Cheerleading for Tort Reform, One Broken Bone at a Time
A recent case out of Wisconsin has given cheerleaders something more to cheer about. The Supreme Court of Wisconsin has ruled that cheerleaders, as participants in a contact sport, are immune from civil liability for accidental injuries caused during cheerleading related activities. The case reversed a lower court’s decision to hold a local cheerleader liable for failing to catch his 16 year old teammate during a routine. She fell backward off her teammate’s shoulders, seriously injuring her head and neck.
The state’s highest court applied a state law shielding participants in “contact sports” from most personal injury lawsuits. The law is well known and common throughout every state. Reckless or intentional injuries are still actionable, such as hitting an opponent in the face with your hockey stick.

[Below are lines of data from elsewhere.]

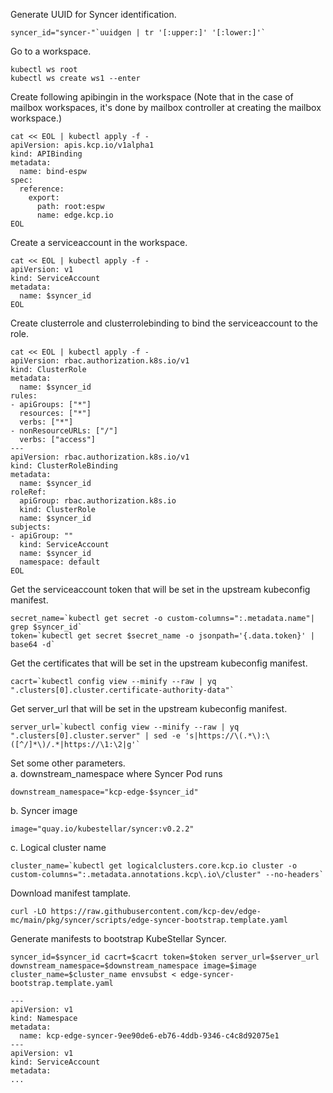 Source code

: <!--kubestellar-syncer-1-syncer-gen-plugin-start-->
Generate UUID for Syncer identification.
```shell
syncer_id="syncer-"`uuidgen | tr '[:upper:]' '[:lower:]'`
```

Go to a workspace.
```shell
kubectl ws root
kubectl ws create ws1 --enter
```

Create following apibingin in the workspace (Note that in the case of mailbox workspaces, it's done by mailbox controller at creating the mailbox workspace.)
```shell
cat << EOL | kubectl apply -f -
apiVersion: apis.kcp.io/v1alpha1
kind: APIBinding
metadata:
  name: bind-espw
spec:
  reference:
    export:
      path: root:espw
      name: edge.kcp.io
EOL
```

Create a serviceaccount in the workspace.
```shell
cat << EOL | kubectl apply -f -
apiVersion: v1
kind: ServiceAccount
metadata:
  name: $syncer_id
EOL
```

Create clusterrole and clusterrolebinding to bind the serviceaccount to the role.
```shell
cat << EOL | kubectl apply -f -
apiVersion: rbac.authorization.k8s.io/v1
kind: ClusterRole
metadata:
  name: $syncer_id
rules:
- apiGroups: ["*"]
  resources: ["*"]
  verbs: ["*"]
- nonResourceURLs: ["/"]
  verbs: ["access"]
---
apiVersion: rbac.authorization.k8s.io/v1
kind: ClusterRoleBinding
metadata:
  name: $syncer_id
roleRef:
  apiGroup: rbac.authorization.k8s.io
  kind: ClusterRole
  name: $syncer_id
subjects:
- apiGroup: ""
  kind: ServiceAccount
  name: $syncer_id
  namespace: default
EOL
```

Get the serviceaccount token that will be set in the upstream kubeconfig manifest.
```shell
secret_name=`kubectl get secret -o custom-columns=":.metadata.name"| grep $syncer_id`
token=`kubectl get secret $secret_name -o jsonpath='{.data.token}' | base64 -d`
```

Get the certificates that will be set in the upstream kubeconfig manifest.
```shell
cacrt=`kubectl config view --minify --raw | yq ".clusters[0].cluster.certificate-authority-data"`
```

Get server_url that will be set in the upstream kubeconfig manifest.
```shell
server_url=`kubectl config view --minify --raw | yq ".clusters[0].cluster.server" | sed -e 's|https://\(.*\):\([^/]*\)/.*|https://\1:\2|g'`
```

Set some other parameters.</br>
a. downstream_namespace where Syncer Pod runs
```shell
downstream_namespace="kcp-edge-$syncer_id"
```
b. Syncer image
```shell
image="quay.io/kubestellar/syncer:v0.2.2"
```
c. Logical cluster name
```shell
cluster_name=`kubectl get logicalclusters.core.kcp.io cluster -o custom-columns=":.metadata.annotations.kcp\.io\/cluster" --no-headers`
```

Download manifest tamplate.
```shell
curl -LO https://raw.githubusercontent.com/kcp-dev/edge-mc/main/pkg/syncer/scripts/edge-syncer-bootstrap.template.yaml
```

Generate manifests to bootstrap KubeStellar Syncer.
```shell
syncer_id=$syncer_id cacrt=$cacrt token=$token server_url=$server_url downstream_namespace=$downstream_namespace image=$image cluster_name=$cluster_name envsubst < edge-syncer-bootstrap.template.yaml
```
```
---
apiVersion: v1
kind: Namespace
metadata:
  name: kcp-edge-syncer-9ee90de6-eb76-4ddb-9346-c4c8d92075e1
---
apiVersion: v1
kind: ServiceAccount
metadata:
...
```
<!--kubestellar-syncer-1-syncer-gen-plugin-end--> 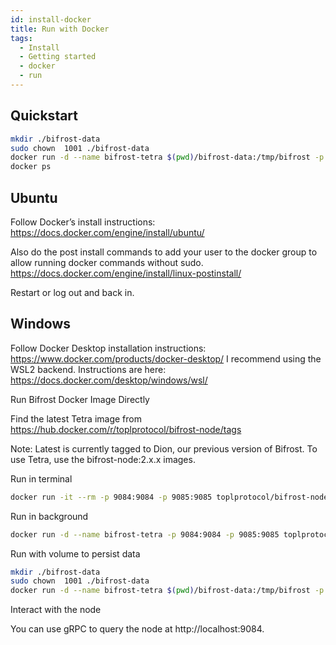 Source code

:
 ```yaml
---
id: install-docker
title: Run with Docker
tags:
  - Install
  - Getting started
  - docker
  - run
---
```


## Quickstart

```sh
mkdir ./bifrost-data
sudo chown  1001 ./bifrost-data
docker run -d --name bifrost-tetra $(pwd)/bifrost-data:/tmp/bifrost -p 9084:9084 -p 9085:9085 toplprotocol/bifrost-node:2.0.0-alpha10
docker ps
```

## Ubuntu

Follow Docker’s install instructions: https://docs.docker.com/engine/install/ubuntu/ 

Also do the post install commands to add your user to the docker group to allow running docker commands without sudo. https://docs.docker.com/engine/install/linux-postinstall/ 

Restart or log out and back in.

## Windows

Follow Docker Desktop installation instructions: https://www.docker.com/products/docker-desktop/ 
I recommend using the WSL2 backend. Instructions are here: https://docs.docker.com/desktop/windows/wsl/ 

Run Bifrost Docker Image Directly

Find the latest Tetra image from https://hub.docker.com/r/toplprotocol/bifrost-node/tags 

Note: Latest is currently tagged to Dion, our previous version of Bifrost. To use Tetra, use the bifrost-node:2.x.x images.

Run in terminal

```sh
docker run -it --rm -p 9084:9084 -p 9085:9085 toplprotocol/bifrost-node:2.0.0-alpha10
```

Run in background

```sh
docker run -d --name bifrost-tetra -p 9084:9084 -p 9085:9085 toplprotocol/bifrost-node:2.0.0-alpha10
```

Run with volume to persist data

```sh
mkdir ./bifrost-data
sudo chown  1001 ./bifrost-data
docker run -d --name bifrost-tetra $(pwd)/bifrost-data:/tmp/bifrost -p 9084:9084 -p 9085:9085 toplprotocol/bifrost-node:2.0.0-alpha10
```

Interact with the node

You can use gRPC to query the node at http://localhost:9084.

Injuries resulting from tackling the quarterback or knocking over a forward on a pick and roll, however, won’t end up in court, and for good reason. Almost every sport in the country would probably be buried in an avalanche of lawsuits.
What makes this case interesting is characterizing cheerleading as a “contact sport” under Wisconsin law. The relevant statutory language describes a contact sport as any recreational activity involving physical contact between persons in a sport involving teams. Well, there is at least one “team.” And they definitely come into contact with each other. But a contact sport? The lower court didn’t think so, citing that normal usage of the term meant opposing teams must come into contact with one another.
In this blogger’s cynical opinion, what motivated this reversal was not an appeal to clear statutory interpretation, but the same pragmatic considerations for immunizing participants that come into play for other sports. In other words: policy. Almost 1/3rd of all catastrophic injuries to high school female athletes in the United States occur during cheerleading. Even though it may not be the biggest draw on ESPN, cheerleading is a popular activity. (Or sport, or whatever you want to call it). Ensuring that cheerleading has an affordable future free of multi-million dollar insurance contracts for participants is certainly an important consideration.
Although a case about cheerleading may not jump out as the most obvious foil for a debate on judicial decision making, this case has all the elements. A statutory interpretation that could go either way, along with policy considerations that are not clear in the statute but undoubtedly under consideration by the judges. Interestingly however, both a textualist and a pragmatist can find common ground with this decision. The law was written ambiguously enough that cheerleading could plausibly be considered a “contact sport” under the law of Wisconsin. And, important policy considerations for ensuring the continued survival of cheerleading are recognized and supported, even though they are not clearly spelled out in the law.
Perhaps we all therefore have something to cheer about?